Assignment: In the entries below, which lines run from the one containing "of the lute" to the one containing "perfect'' with equal"? Copy exactly those lines, ends included, and no others.

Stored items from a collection
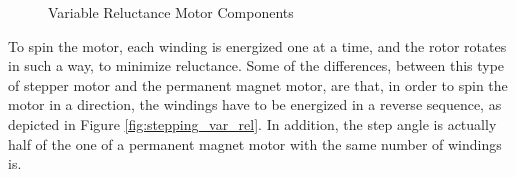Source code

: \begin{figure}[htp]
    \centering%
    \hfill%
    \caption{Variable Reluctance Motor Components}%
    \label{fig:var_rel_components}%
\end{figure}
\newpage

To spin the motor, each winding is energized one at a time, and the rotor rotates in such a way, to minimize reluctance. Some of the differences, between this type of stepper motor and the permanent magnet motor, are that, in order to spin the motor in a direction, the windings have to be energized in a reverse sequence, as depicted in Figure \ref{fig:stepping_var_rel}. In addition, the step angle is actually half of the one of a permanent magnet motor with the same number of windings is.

* * *

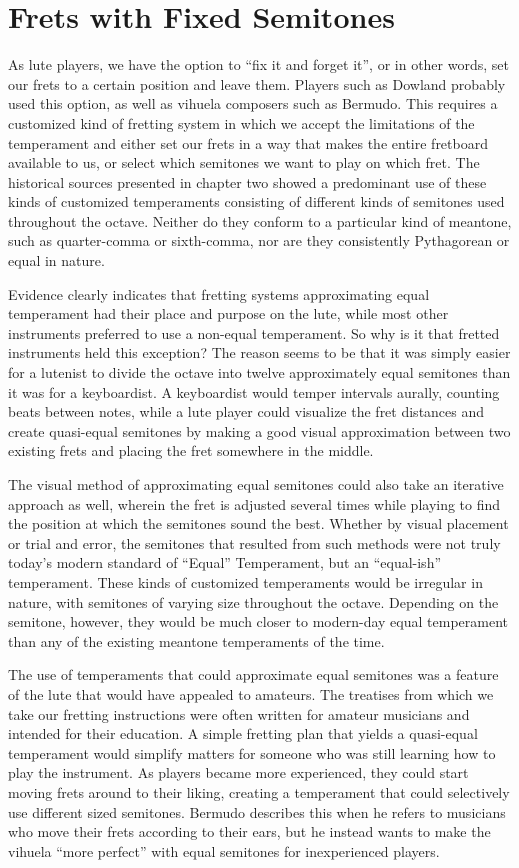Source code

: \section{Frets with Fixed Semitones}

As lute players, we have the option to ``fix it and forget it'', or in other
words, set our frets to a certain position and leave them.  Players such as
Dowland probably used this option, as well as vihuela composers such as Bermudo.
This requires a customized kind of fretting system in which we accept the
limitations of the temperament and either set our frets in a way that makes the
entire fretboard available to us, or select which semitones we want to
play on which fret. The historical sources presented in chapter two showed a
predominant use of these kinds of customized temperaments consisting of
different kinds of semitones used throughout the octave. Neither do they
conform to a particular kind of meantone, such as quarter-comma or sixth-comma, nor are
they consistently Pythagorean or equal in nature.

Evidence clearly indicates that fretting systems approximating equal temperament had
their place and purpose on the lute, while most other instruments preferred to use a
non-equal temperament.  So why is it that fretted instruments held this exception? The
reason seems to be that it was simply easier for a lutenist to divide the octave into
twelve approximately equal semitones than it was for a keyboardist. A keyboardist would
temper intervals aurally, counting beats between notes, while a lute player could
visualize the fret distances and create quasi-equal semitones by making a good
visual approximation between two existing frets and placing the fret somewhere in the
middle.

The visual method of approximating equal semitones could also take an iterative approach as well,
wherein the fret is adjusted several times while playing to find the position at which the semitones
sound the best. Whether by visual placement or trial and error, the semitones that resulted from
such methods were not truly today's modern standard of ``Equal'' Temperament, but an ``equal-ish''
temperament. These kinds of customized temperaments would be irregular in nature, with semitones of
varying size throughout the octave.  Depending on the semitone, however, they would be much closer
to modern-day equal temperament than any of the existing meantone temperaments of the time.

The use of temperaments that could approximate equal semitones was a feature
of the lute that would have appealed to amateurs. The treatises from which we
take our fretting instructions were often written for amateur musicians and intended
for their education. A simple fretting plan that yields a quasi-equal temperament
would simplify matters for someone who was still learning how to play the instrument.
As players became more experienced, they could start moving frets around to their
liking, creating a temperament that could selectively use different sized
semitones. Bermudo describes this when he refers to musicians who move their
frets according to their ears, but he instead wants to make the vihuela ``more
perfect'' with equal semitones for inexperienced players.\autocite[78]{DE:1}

Task output:
of the lute that would have appealed to amateurs. The treatises from which we
take our fretting instructions were often written for amateur musicians and intended
for their education. A simple fretting plan that yields a quasi-equal temperament
would simplify matters for someone who was still learning how to play the instrument.
As players became more experienced, they could start moving frets around to their
liking, creating a temperament that could selectively use different sized
semitones. Bermudo describes this when he refers to musicians who move their
frets according to their ears, but he instead wants to make the vihuela ``more
perfect'' with equal semitones for inexperienced players.\autocite[78]{DE:1}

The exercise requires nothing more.